Israele-Arabia Saudita: Cristiano Ronaldo 
possibile ambasciatore della "normalizzazione"

Quella di Cristiano Ronaldo sembra una stella declinante. Dopo cinque palloni d’oro e innumerevoli trofei sollevati nel corso di una carriera con pochi termini di paragone nella storia del calcio, la decisione di accettare l’offerta “monstre” giuntagli dall’Arabia Saudita pare averne declassato l’appeal internazionale. Non certo in Medio Oriente, però, dove CR7 è popolare come non mai.

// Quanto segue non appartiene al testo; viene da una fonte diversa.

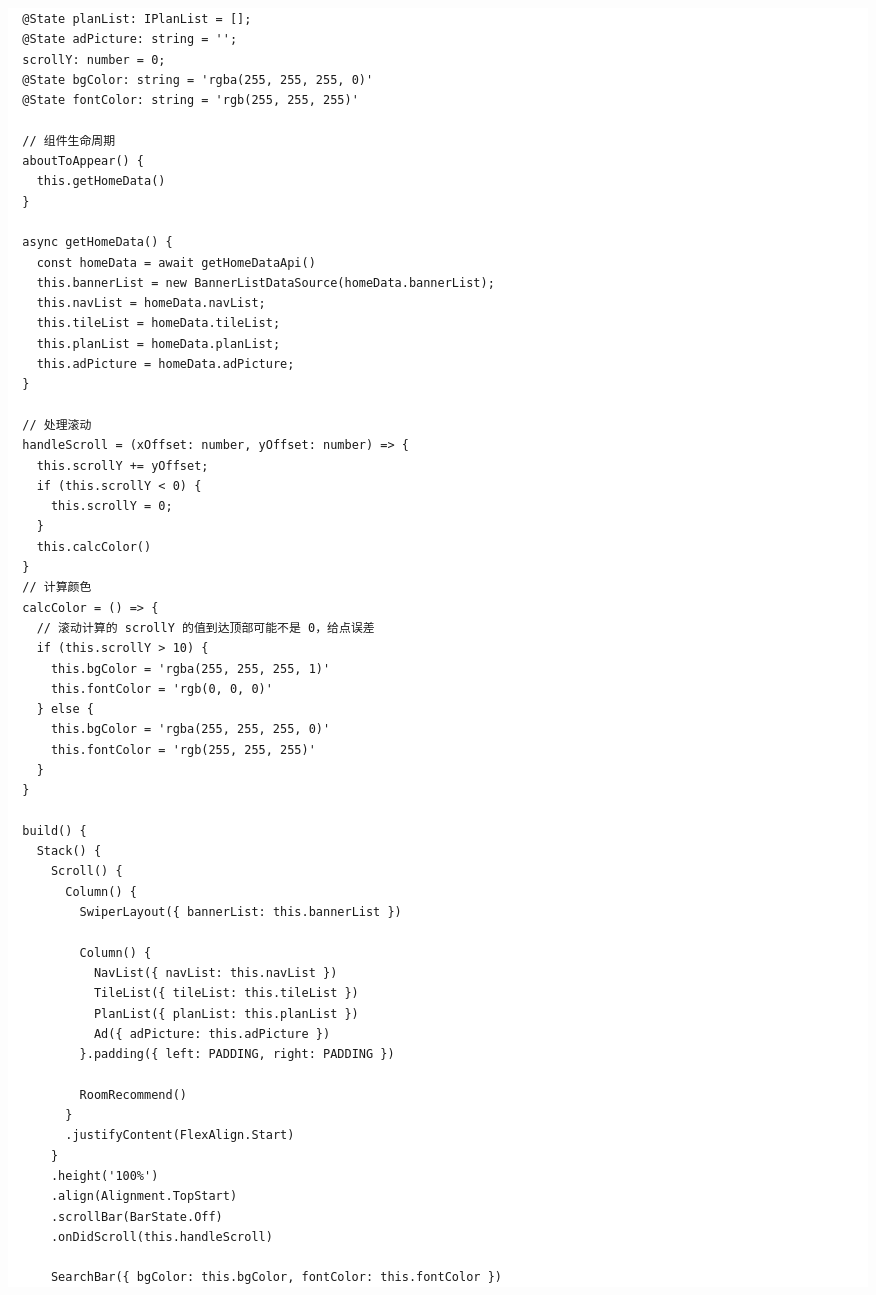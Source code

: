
 ```arkts
  @State planList: IPlanList = [];
  @State adPicture: string = '';
  scrollY: number = 0;
  @State bgColor: string = 'rgba(255, 255, 255, 0)'
  @State fontColor: string = 'rgb(255, 255, 255)'

  // 组件生命周期
  aboutToAppear() {
    this.getHomeData()
  }

  async getHomeData() {
    const homeData = await getHomeDataApi()
    this.bannerList = new BannerListDataSource(homeData.bannerList);
    this.navList = homeData.navList;
    this.tileList = homeData.tileList;
    this.planList = homeData.planList;
    this.adPicture = homeData.adPicture;
  }

  // 处理滚动
  handleScroll = (xOffset: number, yOffset: number) => {
    this.scrollY += yOffset;
    if (this.scrollY < 0) {
      this.scrollY = 0;
    }
    this.calcColor()
  }
  // 计算颜色
  calcColor = () => {
    // 滚动计算的 scrollY 的值到达顶部可能不是 0，给点误差
    if (this.scrollY > 10) {
      this.bgColor = 'rgba(255, 255, 255, 1)'
      this.fontColor = 'rgb(0, 0, 0)'
    } else {
      this.bgColor = 'rgba(255, 255, 255, 0)'
      this.fontColor = 'rgb(255, 255, 255)'
    }
  }

  build() {
    Stack() {
      Scroll() {
        Column() {
          SwiperLayout({ bannerList: this.bannerList })

          Column() {
            NavList({ navList: this.navList })
            TileList({ tileList: this.tileList })
            PlanList({ planList: this.planList })
            Ad({ adPicture: this.adPicture })
          }.padding({ left: PADDING, right: PADDING })

          RoomRecommend()
        }
        .justifyContent(FlexAlign.Start)
      }
      .height('100%')
      .align(Alignment.TopStart)
      .scrollBar(BarState.Off)
      .onDidScroll(this.handleScroll)

      SearchBar({ bgColor: this.bgColor, fontColor: this.fontColor })
```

Secondo l’emittente israeliana Kan tra quanti starebbero pensando di “sfruttarne” l’immagine vi sarebbe anche il ministero degli Esteri di Gerusalemme, intenzionato a farne il possibile ambasciatore di una prossima “normalizzazione” dei rapporti tra lo Stato ebraico e Riad nel solco degli Accordi di Abramo stipulati finora con varie realtà del mondo arabo. Ancora una ipotesi, viene sottolineato, ma attorno alla quale si starebbero innescando delle riflessioni. Anche perché, a detta di vari osservatori, il negoziato tra i due governi starebbe procedendo con profitto, per quanto con tempi di formalizzazione ancora incerti.
Non è una novità comunque che Israele e Arabia Saudita vedano i propri nomi affiancati in progetti legati allo sport e in particolare al calcio, passione comune ad entrambi i popoli. Come la possibile candidatura congiunta per ospitare i Mondiali del 2030.